Ici, seulement, la toupie est en fonte polie, de la grandeur d’une assiette, et tourne, le pied en l’air, à l’effrayante vitesse de 2 800 tours à la minute. L’ouvrier lapidaire, en une heure de travail, la voit repasser 148 000 fois, et c’est sur cette rondelle tournante, ou, comme on dit dans le métier, sur ce « plateau de polisseur, » qu’on va maintenant faire les facettes, leur donner leur éclat, les allumer. Comme le bruteur, d’abord, le polisseur fixe la pierre dans une motte, mais dans une motte de soudure, pose la pierre sur le plateau tournant, et l’y laisse crier et s’user jusqu’à la formation de la facette. Il ôte alors la motte de la meule, la remet au feu pour l’amollir, en retire le diamant, l’y refixe dans un autre sens pour y faire une autre facette, et l’y déplace et replace ainsi, assez souvent, plus d’une centaine de fois, dans plus d’une centaine de sens différens, pour y pratiquer plus d’une centaine de facettes. Et combien de temps faut-il pour qu’une seule facette brille ? Généralement plusieurs heures, et quelquefois plusieurs jours. Le polisseur met la pierre sur la meule, la reprend, la regarde, voit si la facette s’annonce, la suit, la guette, la surveille à la loupe, y finit sa journée, y recommence la journée suivante, s’y remet encore le lendemain, gagne à ce métier de quinze à vingt francs par jour, et peut passer ainsi, jusqu’à ce que les facettes soient toutes exécutées, bien géométriques, bien étincelantes, trois et quatre mois sur une pierre !
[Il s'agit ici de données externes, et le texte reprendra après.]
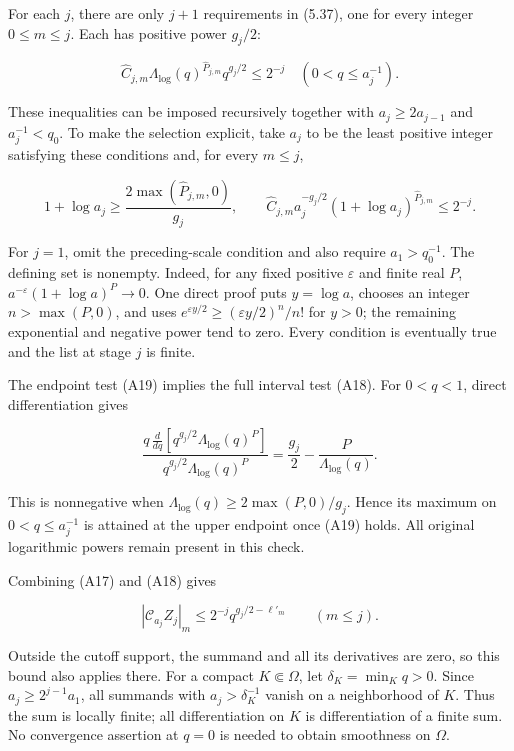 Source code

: \documentclass[10pt,a4paper]{article}
\newcounter{none}
\begin{document}
For each \(j\), there are only \(j+1\) requirements in (5.37), one for every integer \(0\le m\le j\). Each has positive power \(g_j/2\):

\[
\widehat C_{j,m}\Lambda_{\log}(q)^{\widehat P_{j,m}}q^{g_j/2}\le2^{-j}
\quad(0<q\le a_j^{-1}).
\tag{A18}
\]

These inequalities can be imposed recursively together with \(a_j\ge2a_{j-1}\) and \(a_j^{-1}<q_0\). To make the selection explicit, take \(a_j\) to be the least positive integer satisfying these conditions and, for every \(m\le j\),

\[
1+\log a_j\ge\frac{2\max(\widehat P_{j,m},0)}{g_j},\qquad
\widehat C_{j,m}a_j^{-g_j/2}(1+\log a_j)^{\widehat P_{j,m}}\le2^{-j}.
\tag{A19}
\]

For \(j=1\), omit the preceding-scale condition and also require \(a_1>q_0^{-1}\). The defining set is nonempty. Indeed, for any fixed positive \(\varepsilon\) and finite real \(P\), \(a^{-\varepsilon}(1+\log a)^P\to0\). One direct proof puts \(y=\log a\), chooses an integer \(n>\max(P,0)\), and uses \(e^{\varepsilon y/2}\ge(\varepsilon y/2)^n/n!\) for \(y>0\); the remaining exponential and negative power tend to zero. Every condition is eventually true and the list at stage \(j\) is finite.

The endpoint test (A19) implies the full interval test (A18). For \(0<q<1\), direct differentiation gives

\[
\frac{q\,\frac{d}{dq}[q^{g_j/2}\Lambda_{\log}(q)^P]}
     {q^{g_j/2}\Lambda_{\log}(q)^P}
=\frac{g_j}{2}-\frac{P}{\Lambda_{\log}(q)}.
\tag{A20}
\]

This is nonnegative when \(\Lambda_{\log}(q)\ge2\max(P,0)/g_j\). Hence its maximum on \(0<q\le a_j^{-1}\) is attained at the upper endpoint once (A19) holds. All original logarithmic powers remain present in this check.

Combining (A17) and (A18) gives

\[
|\mathcal C_{a_j}Z_j|_m\le2^{-j}q^{g_j/2-\ell'_m}\qquad(m\le j).
\tag{A21}
\]

Outside the cutoff support, the summand and all its derivatives are zero, so this bound also applies there. For a compact \(K\Subset\Omega\), let \(\delta_K=\min_Kq>0\). Since \(a_j\ge2^{j-1}a_1\), all summands with \(a_j>\delta_K^{-1}\) vanish on a neighborhood of \(K\). Thus the sum is locally finite; all differentiation on \(K\) is differentiation of a finite sum. No convergence assertion at \(q=0\) is needed to obtain smoothness on \(\Omega\).
\end{document}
Prenons donc le collier dont nous faisons l’histoire, et supposons-lui trois cents pierres, toutes belles, et représentant, chacune, trois journées de bruteur et trois mois de polisseur, ou trois journées de quinze francs, et quatre-vingt-dix journées de vingt francs. Chaque diamant vaudra 1 845 francs. Or, le collier en compte trois cents, et vaut, par conséquent, uniquement comme travail, en dehors des pierres elles-mêmes, de leur extraction de la mine, du clivage et de la joaillerie, 553 500 francs Uniquement comme façon, par ses facettes, il a donc fait vivre, avec des salaires exceptionnellement élevés, trois cents familles d’ouvriers pendant trois mois, ou cent familles d’ouvriers pendant neuf mois, soit une moyenne de trois ou quatre cents personnes, hommes, femmes et enfans, pendant près d’une année. Est-ce qu’il ne représente pas, à la lettre, ce que représente un immeuble ? Est-ce qu’il n’est pas, comme l’immeuble, la vie de toute une partie de la collectivité ? De même que le châtelain, rien qu’en construisant son château, paye le droit de l’habiter de toute la vie répandue par sa construction, est-ce que la femme qui se pare de trois ou quatre cents belles pierres ne paye pas de même le droit de s’en parer de toute la vie rayonnée par leurs scintillemens ? Ne porte-t-elle pas vraiment, dans le sens économique et productif du mot, un domaine à son cou ? Trois ou quatre cents âmes en auraient-elles subsisté, si elle n’avait eu ni l’idée, ni le goût, ni le pouvoir de s’en parer ?


V

Des quinze ou vingt tailleries de Paris, la maison Eknayan est la plus considérable. Dans une des rues nouvellement reconstruites de Neuilly, sur une cour égayée par un parterre central, entre les quatre corps de bâtiment d’un vaste et bel immeuble, elle comprend, avec les chambres de taille, les machines et les bureaux, une trentaine de logemens d’ouvriers. Installés au premier, sur trois côtés de la cour, derrière de grands vitrages qui laissent voir l’intérieur et le mouvement de l’usine, les ateliers peuvent mettre cinquante meules en branle. De longs établis, où tourbillonnent les plateaux, vont d’un bout à l’autre des salles, et de grands arbres de couche, d’où partent les courroies de transmission, tournent parallèlement au pied des établis. Une vingtaine de plateaux fonctionnent généralement en même temps, surveillés par les lapidaires à qui rien ne manque, dans les galeries, pour la commodité, l’aisance et la perfection du travail : planchettes et étagères pour tous les accessoires, becs de gaz pour chauffer et amollir la soudure, becs électriques, lavabos, pleine et large clarté tombant par les vitrages. Sur les quarante ou cinquante ouvriers de l’établissement, une trentaine seulement sont là, et ce qui frappe le plus, dans leurs physionomies, c’est leur caractère étranger. Quelques-uns sont Hollandais, d’autres Grecs, et l’employé même qui me pilote est Arménien.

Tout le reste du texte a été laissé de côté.